Task goal - Below are records; please write out exactly the lines from the first line through the line containing "With little abstraction, you", with no pictures.
+++ Data excerpts
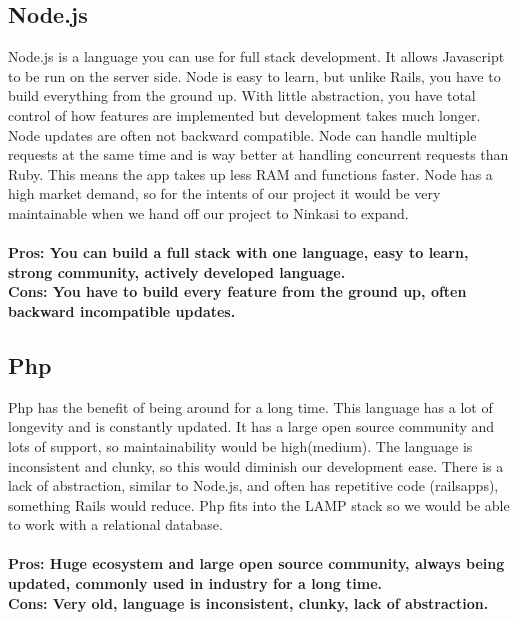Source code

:\documentclass[draftclsnofoot,onecolumn,letterpaper,10pt,compsoc]{IEEEtran}
\begin{document}
	\subsection{Node.js}
			Node.js is a language you can use for full stack development.
			It allows Javascript to be run on the server side.
			Node is easy to learn, but unlike Rails, you have to build everything from the ground up.
			With little abstraction, you have total control of how features are implemented but development takes much longer.
			Node updates are often not backward compatible.
			Node can handle multiple requests at the same time and is way better at handling concurrent requests than Ruby.
			This means the app takes up less RAM and functions faster.
			Node has a high market demand, so for the intents of our project it would be very maintainable when we hand off our project to Ninkasi to expand.
			\\ \\
			\textbf{Pros: You can build a full stack with one language, easy to learn, strong community, actively developed language.}
			\\
			\textbf{Cons: You have to build every feature from the ground up, often backward incompatible updates.}

	\subsection{Php}
	Php has the benefit of being around for a long time\cite{InfoWorld}.
	This language has a lot of longevity and is constantly updated. It has a large open source community and lots of support, so maintainability would be high(medium).
	The language is inconsistent and clunky, so this would diminish our development ease.
	There is a lack of abstraction, similar to Node.js, and often has repetitive code (railsapps), something Rails would reduce.
	Php fits into the LAMP stack so we would be able to work with a relational database.
		\\ \\
		\textbf{Pros: Huge ecosystem and large open source community, always being updated, commonly used in industry for a long time.}
		\\
		\textbf{Cons: Very old, language is inconsistent, clunky, lack of abstraction.}
\end{document}
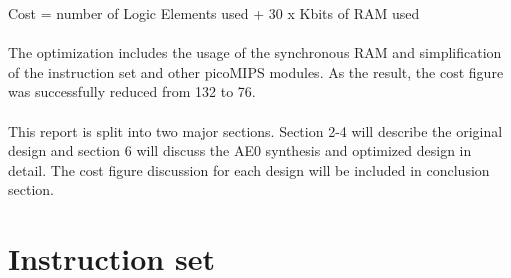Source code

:                     Cost = number of Logic Elements used + 30 x Kbits of RAM used\\\\
The optimization includes the usage of the synchronous RAM and simplification of the instruction set and other picoMIPS modules. As the result, the cost figure was successfully reduced from 132 to 76.\\\\
This report is split into two major sections. Section 2-4 will describe the original design and section 6 will discuss the AE0 synthesis and optimized design in detail. The cost figure discussion for each design will be included in conclusion section.
\section{Instruction set} \label{Section:Instruction}

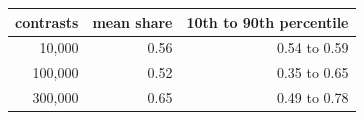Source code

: \begin{tabular}{rrr}
\toprule
contrasts & mean share & 10th to 90th percentile \\
\midrule
10,000 & 0.56 & 0.54 to 0.59 \\
100,000 & 0.52 & 0.35 to 0.65 \\
300,000 & 0.65 & 0.49 to 0.78 \\
\bottomrule
\end{tabular}
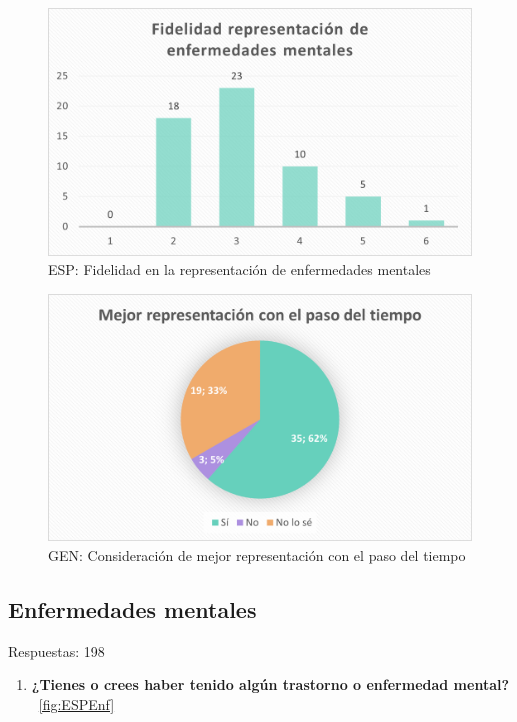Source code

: \documentclass[12pt, a4paper,twoside,titlepage]{book}
\begin{document}
\begin{figure}
    \centering
    \includegraphics[width=.8\linewidth]{ANEXO ESP/18AnexESPDife}
    \caption{ESP: Fidelidad en la representación de enfermedades mentales}
    \label{fig:ESPFidel}
\end{figure}

\begin{figure}
    \centering
    \includegraphics[width=.8\linewidth]{ANEXO ESP/19AnexESPMejor}
    \caption{GEN: Consideración de mejor representación con el paso del tiempo}
    \label{fig:ESPMejor}
\end{figure}





\subsection{Enfermedades mentales}
Respuestas: 198
\begin{enumerate}[label=\textbf{\arabic*}.]
     \item \textbf{¿Tienes o crees haber tenido algún trastorno o enfermedad mental? }\\
    ~\ref{fig:ESPEnf}
\end{enumerate}
\end{document}
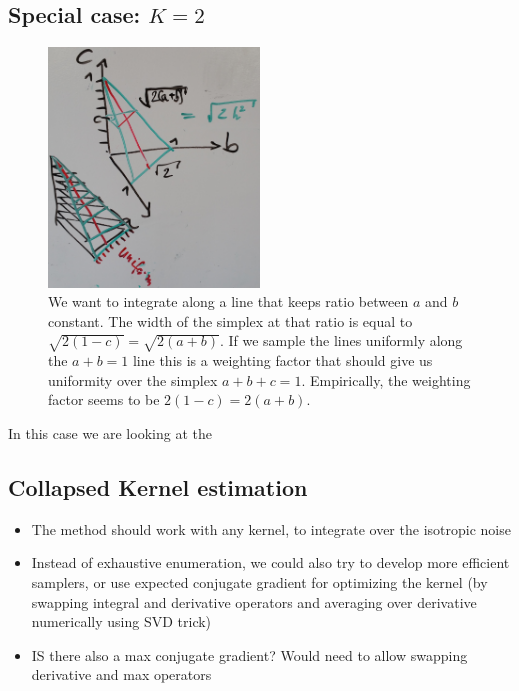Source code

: \documentclass[twoside]{article}
\begin{document}
\subsection{Special case: $K=2$}

\begin{figure}[h!]
  \centering
      \includegraphics[width=0.5\textwidth]{dirichlet_quadrature_lmm.jpg}%
  \caption{We want to integrate along a line that keeps ratio between $a$ and $b$ constant. The width of the simplex at that ratio is equal to $\sqrt{2(1-c)} = \sqrt{2 (a+b)}$. If we sample the lines uniformly along the $a+b=1$ line this is a weighting factor that should give us uniformity over the simplex $a+b+c=1$. Empirically, the weighting factor seems to be ${2(1-c)} = {2 (a+b)}$.}
\end{figure}

In this case we are looking at the

\subsection{Collapsed Kernel estimation}

\begin{itemize}
\item The method should work with any kernel, to integrate over the isotropic noise
\item Instead of exhaustive enumeration, we could also try to develop more efficient samplers, or use expected conjugate gradient for optimizing the kernel (by swapping integral and derivative operators and averaging over derivative numerically using SVD trick)
\item IS there also a max conjugate gradient? Would need to allow swapping derivative and max operators
\end{itemize}
\end{document}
++++++
Task result -
Source code

:\documentclass[draftclsnofoot,onecolumn,letterpaper,10pt,compsoc]{IEEEtran}
\begin{document}
	\subsection{Node.js}
			Node.js is a language you can use for full stack development.
			It allows Javascript to be run on the server side.
			Node is easy to learn, but unlike Rails, you have to build everything from the ground up.
			With little abstraction, you have total control of how features are implemented but development takes much longer.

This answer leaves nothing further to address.